↓
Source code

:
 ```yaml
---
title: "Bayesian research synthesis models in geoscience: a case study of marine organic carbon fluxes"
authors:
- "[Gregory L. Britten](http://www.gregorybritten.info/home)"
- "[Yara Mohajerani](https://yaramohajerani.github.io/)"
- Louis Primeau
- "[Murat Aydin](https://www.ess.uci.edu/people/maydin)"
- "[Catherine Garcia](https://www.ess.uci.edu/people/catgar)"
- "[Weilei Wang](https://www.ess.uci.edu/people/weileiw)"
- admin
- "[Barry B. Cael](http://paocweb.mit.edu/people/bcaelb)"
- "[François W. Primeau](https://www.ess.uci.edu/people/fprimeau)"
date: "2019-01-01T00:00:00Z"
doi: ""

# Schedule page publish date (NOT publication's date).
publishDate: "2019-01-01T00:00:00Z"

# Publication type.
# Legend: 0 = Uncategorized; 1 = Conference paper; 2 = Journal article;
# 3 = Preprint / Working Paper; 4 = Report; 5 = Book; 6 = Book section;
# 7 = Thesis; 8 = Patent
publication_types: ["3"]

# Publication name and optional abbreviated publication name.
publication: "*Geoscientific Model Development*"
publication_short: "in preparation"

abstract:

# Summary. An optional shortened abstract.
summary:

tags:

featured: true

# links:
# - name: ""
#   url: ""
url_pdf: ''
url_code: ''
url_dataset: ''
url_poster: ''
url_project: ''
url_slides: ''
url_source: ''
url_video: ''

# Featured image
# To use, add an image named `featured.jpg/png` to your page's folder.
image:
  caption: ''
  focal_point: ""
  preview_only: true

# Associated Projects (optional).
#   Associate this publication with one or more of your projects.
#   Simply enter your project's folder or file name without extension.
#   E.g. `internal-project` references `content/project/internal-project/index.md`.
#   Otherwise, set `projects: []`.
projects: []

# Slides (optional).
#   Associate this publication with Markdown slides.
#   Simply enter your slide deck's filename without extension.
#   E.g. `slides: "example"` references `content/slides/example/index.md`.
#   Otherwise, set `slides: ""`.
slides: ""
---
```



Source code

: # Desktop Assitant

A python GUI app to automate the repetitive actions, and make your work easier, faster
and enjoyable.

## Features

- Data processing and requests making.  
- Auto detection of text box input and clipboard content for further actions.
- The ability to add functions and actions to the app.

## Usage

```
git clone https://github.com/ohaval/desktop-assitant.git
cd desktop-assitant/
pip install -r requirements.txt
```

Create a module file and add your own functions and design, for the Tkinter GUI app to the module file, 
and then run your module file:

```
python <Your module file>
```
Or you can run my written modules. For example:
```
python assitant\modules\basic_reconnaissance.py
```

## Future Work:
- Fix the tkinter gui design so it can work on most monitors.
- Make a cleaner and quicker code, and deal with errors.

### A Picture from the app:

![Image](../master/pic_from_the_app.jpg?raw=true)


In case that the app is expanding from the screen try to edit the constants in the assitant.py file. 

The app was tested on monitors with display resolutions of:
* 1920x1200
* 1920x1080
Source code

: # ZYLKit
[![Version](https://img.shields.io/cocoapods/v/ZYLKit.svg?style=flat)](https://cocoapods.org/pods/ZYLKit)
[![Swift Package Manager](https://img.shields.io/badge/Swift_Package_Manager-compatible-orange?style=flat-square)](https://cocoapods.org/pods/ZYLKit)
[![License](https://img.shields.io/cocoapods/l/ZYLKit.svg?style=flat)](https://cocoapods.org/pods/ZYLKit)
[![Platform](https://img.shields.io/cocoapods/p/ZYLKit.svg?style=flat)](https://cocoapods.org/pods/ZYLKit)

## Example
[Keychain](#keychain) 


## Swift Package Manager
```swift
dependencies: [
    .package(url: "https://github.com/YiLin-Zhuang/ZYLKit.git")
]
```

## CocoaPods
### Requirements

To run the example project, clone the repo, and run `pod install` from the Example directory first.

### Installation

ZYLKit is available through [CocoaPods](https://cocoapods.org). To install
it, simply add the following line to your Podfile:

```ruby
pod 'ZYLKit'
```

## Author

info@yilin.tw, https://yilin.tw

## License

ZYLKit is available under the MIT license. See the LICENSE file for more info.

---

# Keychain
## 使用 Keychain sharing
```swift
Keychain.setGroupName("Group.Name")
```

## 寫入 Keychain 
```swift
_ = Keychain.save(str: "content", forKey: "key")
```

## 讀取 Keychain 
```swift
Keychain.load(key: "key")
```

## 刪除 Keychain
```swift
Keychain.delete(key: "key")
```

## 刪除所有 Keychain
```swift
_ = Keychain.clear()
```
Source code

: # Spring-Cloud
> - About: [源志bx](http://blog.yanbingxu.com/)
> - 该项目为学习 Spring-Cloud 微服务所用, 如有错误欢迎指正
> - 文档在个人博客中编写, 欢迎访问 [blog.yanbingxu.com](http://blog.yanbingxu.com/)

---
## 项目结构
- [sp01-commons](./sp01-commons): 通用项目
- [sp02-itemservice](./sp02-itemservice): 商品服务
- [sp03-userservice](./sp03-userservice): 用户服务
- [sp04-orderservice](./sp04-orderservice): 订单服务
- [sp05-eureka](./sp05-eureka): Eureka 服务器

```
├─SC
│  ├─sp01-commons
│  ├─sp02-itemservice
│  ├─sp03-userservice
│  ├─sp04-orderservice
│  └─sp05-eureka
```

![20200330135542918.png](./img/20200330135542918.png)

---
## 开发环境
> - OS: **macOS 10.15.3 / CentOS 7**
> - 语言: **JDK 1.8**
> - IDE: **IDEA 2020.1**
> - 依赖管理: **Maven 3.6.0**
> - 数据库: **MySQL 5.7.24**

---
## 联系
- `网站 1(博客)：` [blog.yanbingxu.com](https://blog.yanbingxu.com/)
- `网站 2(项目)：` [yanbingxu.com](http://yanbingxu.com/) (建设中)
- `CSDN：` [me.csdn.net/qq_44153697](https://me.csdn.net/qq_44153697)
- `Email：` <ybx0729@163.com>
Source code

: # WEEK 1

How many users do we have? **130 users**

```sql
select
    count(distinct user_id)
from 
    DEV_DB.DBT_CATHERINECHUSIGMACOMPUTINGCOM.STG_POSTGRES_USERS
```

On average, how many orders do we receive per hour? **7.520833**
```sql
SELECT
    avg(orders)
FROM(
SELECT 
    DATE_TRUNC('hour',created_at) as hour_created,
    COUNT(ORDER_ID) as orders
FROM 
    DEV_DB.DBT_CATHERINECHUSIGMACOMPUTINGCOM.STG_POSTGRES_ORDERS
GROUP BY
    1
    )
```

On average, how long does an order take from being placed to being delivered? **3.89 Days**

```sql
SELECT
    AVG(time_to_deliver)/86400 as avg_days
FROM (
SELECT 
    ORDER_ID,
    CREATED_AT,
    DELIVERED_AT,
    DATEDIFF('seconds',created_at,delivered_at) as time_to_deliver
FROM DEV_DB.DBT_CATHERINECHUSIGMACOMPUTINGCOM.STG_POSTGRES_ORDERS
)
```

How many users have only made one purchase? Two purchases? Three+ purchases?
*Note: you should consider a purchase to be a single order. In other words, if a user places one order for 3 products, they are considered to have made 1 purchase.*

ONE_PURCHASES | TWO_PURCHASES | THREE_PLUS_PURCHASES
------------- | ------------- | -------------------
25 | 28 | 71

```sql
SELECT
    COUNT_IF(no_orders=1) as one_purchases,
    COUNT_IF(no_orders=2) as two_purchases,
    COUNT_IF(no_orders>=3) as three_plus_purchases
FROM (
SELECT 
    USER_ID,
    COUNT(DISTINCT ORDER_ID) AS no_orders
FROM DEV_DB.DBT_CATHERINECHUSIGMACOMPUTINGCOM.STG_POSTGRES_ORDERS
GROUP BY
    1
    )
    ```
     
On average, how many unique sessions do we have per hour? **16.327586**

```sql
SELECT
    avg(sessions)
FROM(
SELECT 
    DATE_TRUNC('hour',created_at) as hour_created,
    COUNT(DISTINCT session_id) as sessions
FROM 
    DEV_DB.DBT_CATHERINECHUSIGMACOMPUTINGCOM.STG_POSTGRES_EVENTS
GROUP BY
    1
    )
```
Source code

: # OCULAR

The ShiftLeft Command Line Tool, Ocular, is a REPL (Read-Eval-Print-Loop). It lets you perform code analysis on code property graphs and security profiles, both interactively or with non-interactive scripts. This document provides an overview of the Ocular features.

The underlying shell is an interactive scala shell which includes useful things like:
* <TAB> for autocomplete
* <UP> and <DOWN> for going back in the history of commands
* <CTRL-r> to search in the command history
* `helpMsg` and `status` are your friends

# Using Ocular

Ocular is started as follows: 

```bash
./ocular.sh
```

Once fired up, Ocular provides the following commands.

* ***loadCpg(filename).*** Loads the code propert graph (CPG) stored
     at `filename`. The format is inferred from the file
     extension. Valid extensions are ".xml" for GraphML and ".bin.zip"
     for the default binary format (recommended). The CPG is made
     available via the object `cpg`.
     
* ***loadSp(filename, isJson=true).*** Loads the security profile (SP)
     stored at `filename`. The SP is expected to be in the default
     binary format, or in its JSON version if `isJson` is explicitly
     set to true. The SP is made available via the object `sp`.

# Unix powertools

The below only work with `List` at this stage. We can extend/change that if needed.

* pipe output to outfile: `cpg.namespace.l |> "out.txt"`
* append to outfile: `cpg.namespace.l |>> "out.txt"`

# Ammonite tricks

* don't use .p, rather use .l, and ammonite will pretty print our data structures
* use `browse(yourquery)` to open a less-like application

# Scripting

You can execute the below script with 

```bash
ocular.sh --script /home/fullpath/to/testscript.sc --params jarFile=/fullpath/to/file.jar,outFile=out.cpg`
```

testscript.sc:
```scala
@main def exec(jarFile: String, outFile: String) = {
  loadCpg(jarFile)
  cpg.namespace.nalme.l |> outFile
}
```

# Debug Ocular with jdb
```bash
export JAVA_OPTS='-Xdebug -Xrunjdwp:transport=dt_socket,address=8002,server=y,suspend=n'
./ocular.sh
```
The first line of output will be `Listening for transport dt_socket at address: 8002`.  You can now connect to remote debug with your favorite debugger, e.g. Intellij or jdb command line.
↑
Show each line in the entries that holds the string "Cloud".

: # Spring-Cloud
> - 该项目为学习 Spring-Cloud 微服务所用, 如有错误欢迎指正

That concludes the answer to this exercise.